**SUPPLIED MATERIAL**
════════

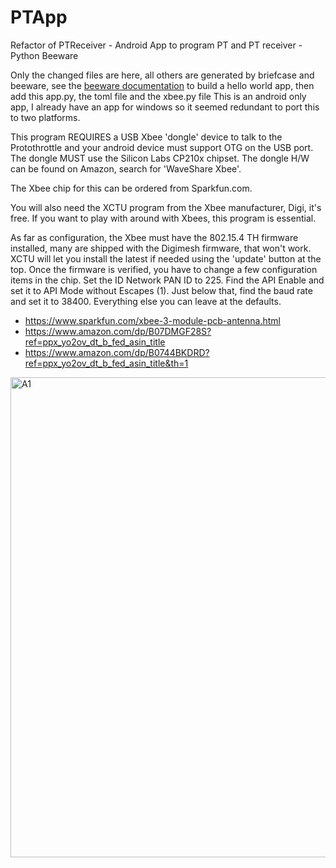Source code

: # PTApp
Refactor of PTReceiver - Android App to program PT and PT receiver - Python Beeware

Only the changed files are here, all others are generated by briefcase and beeware, see the <a href="https://beeware.org/">beeware documentation</a> to build a hello world app, then add this app.py, the toml file and the xbee.py file
This is an android only app, I already have an app for windows so it seemed redundant to port this to two platforms.

This program REQUIRES a USB Xbee 'dongle' device to talk to the Protothrottle and your android device must support OTG on the USB port. The dongle MUST use the Silicon Labs CP210x chipset. The dongle H/W can be found on Amazon, search for 'WaveShare Xbee'.

The Xbee chip for this can be ordered from Sparkfun.com.

You will also need the XCTU program from the Xbee manufacturer, Digi, it's free. If you want to play with around with Xbees, this program is essential.

As far as configuration, the Xbee must have the 802.15.4 TH firmware installed, many are shipped with the Digimesh firmware, that won't work. XCTU will let you install the latest if needed using the 'update' button at the top. Once the firmware is verified, you have to change a few configuration items in the chip. Set the ID Network PAN ID to 225. Find the API Enable and set it to API Mode without Escapes (1). Just below that, find the baud rate and set it to 38400. Everything else you can leave at the defaults.

- https://www.sparkfun.com/xbee-3-module-pcb-antenna.html
- https://www.amazon.com/dp/B07DMGF28S?ref=ppx_yo2ov_dt_b_fed_asin_title
- https://www.amazon.com/dp/B0744BKDRD?ref=ppx_yo2ov_dt_b_fed_asin_title&th=1
  
<img width="1024" height="768" alt="A1" src="https://github.com/user-attachments/assets/459f6898-82cb-4244-90ca-42e83de9416f" />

════════

**YOUR INSTRUCTIONS**
In the listing above, locate the line containing "You will also" and the line containing "As far as configuration, the". Transcribe those two lines and everything between them, exactly as written.

**REPLY**
You will also need the XCTU program from the Xbee manufacturer, Digi, it's free. If you want to play with around with Xbees, this program is essential.

As far as configuration, the Xbee must have the 802.15.4 TH firmware installed, many are shipped with the Digimesh firmware, that won't work. XCTU will let you install the latest if needed using the 'update' button at the top. Once the firmware is verified, you have to change a few configuration items in the chip. Set the ID Network PAN ID to 225. Find the API Enable and set it to API Mode without Escapes (1). Just below that, find the baud rate and set it to 38400. Everything else you can leave at the defaults.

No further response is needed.